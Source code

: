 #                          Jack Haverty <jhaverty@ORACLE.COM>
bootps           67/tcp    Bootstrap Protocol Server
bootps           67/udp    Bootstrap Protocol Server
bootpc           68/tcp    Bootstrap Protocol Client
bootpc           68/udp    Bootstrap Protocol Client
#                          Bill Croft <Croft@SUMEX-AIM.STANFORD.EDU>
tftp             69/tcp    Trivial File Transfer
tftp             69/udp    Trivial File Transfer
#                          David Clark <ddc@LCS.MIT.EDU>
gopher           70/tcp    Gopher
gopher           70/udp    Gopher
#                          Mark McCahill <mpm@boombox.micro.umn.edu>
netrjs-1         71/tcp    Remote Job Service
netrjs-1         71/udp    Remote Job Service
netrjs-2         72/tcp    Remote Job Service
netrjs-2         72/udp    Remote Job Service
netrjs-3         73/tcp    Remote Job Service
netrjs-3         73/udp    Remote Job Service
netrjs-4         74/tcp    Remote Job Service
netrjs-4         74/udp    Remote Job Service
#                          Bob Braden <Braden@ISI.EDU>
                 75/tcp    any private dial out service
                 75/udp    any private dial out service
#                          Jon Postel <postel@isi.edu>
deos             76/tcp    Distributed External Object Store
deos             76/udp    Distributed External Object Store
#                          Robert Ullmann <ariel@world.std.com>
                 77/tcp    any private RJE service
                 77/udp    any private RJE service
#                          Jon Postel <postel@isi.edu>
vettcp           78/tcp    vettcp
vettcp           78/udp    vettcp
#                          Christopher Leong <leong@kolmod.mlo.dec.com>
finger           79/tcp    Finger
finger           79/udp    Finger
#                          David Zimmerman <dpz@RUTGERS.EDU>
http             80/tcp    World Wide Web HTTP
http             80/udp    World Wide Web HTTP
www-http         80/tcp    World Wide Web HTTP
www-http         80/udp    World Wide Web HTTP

• • • •

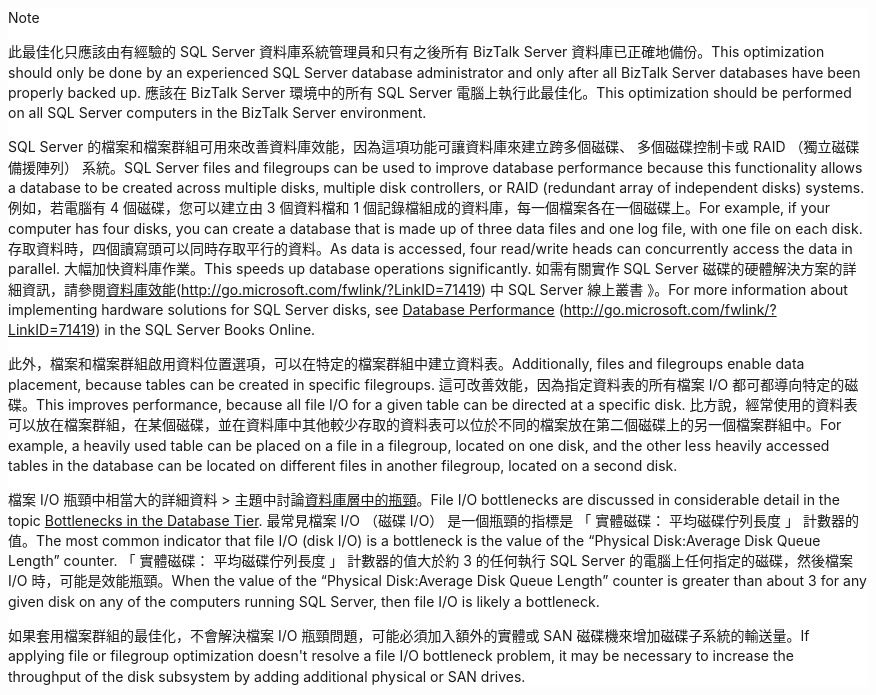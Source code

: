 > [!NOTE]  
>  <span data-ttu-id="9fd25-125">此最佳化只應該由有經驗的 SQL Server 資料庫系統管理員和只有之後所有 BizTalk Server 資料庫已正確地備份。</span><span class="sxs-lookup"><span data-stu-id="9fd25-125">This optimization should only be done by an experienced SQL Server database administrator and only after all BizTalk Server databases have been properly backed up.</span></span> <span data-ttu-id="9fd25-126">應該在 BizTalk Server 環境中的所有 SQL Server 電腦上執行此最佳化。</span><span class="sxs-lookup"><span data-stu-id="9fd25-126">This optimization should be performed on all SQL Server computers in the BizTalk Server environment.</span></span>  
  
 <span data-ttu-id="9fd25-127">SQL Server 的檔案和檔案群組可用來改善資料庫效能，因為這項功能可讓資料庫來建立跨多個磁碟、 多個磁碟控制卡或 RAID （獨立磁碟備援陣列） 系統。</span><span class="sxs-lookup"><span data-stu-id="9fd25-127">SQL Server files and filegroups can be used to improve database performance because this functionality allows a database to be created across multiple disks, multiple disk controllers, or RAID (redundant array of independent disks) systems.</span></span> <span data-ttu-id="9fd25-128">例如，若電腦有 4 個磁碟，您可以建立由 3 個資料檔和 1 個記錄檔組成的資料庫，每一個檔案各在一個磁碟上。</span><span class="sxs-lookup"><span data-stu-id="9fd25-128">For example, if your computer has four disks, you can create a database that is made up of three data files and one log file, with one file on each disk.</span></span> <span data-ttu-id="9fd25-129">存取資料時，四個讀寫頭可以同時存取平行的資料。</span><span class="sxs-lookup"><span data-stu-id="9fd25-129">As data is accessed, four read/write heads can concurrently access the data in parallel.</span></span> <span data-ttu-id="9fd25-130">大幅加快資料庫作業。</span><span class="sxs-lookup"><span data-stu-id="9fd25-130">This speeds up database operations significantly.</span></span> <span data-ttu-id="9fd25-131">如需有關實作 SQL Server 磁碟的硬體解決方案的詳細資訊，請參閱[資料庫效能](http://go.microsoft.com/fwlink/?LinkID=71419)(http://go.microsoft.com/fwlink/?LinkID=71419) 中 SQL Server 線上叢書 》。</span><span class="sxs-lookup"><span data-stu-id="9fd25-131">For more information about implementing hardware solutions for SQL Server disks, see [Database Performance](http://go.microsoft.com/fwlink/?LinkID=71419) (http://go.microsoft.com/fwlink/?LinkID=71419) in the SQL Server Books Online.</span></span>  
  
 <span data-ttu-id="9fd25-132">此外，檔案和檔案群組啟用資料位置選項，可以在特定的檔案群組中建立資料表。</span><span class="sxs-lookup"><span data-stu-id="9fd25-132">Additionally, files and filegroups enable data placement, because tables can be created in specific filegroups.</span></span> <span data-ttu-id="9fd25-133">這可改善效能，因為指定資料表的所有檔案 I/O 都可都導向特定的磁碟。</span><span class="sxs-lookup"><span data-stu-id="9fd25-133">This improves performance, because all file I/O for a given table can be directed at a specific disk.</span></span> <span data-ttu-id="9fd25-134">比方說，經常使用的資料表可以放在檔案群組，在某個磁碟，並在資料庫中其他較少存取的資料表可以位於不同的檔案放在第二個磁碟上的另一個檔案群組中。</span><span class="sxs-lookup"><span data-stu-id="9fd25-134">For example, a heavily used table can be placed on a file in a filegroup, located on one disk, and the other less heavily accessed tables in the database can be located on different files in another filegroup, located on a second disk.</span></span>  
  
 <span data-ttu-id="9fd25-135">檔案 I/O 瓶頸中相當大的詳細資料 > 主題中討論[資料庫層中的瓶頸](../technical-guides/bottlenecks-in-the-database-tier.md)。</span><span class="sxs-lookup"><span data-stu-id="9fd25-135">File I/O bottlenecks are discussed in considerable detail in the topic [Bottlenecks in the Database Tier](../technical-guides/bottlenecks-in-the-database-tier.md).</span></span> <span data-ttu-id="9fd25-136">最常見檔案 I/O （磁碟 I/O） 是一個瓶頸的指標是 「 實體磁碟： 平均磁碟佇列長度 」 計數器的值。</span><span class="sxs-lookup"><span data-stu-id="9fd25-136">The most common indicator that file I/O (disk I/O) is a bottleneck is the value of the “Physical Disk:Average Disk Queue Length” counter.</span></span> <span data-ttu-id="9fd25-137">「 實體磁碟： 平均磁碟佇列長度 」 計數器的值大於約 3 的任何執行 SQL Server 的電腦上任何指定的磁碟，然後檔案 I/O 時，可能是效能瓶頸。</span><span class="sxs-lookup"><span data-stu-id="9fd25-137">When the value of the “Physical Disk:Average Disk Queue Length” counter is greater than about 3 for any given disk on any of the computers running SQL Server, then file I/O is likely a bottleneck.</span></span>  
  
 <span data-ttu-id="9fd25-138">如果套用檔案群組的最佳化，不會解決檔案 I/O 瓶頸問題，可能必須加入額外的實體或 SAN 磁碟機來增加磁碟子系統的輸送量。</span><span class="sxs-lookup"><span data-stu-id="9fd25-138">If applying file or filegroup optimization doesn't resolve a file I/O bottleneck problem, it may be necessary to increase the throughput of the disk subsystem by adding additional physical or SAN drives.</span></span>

• • • •

Aim of the task ::
Working from the material above, retype exactly the lines from the one with "Bob Braden <Braden@ISI.EDU>" through the one with "Robert Ullmann <ariel@world.std.com>", both included, and only those lines.

Output of the exercise ::
#                          Bob Braden <Braden@ISI.EDU>
                 75/tcp    any private dial out service
                 75/udp    any private dial out service
#                          Jon Postel <postel@isi.edu>
deos             76/tcp    Distributed External Object Store
deos             76/udp    Distributed External Object Store
#                          Robert Ullmann <ariel@world.std.com>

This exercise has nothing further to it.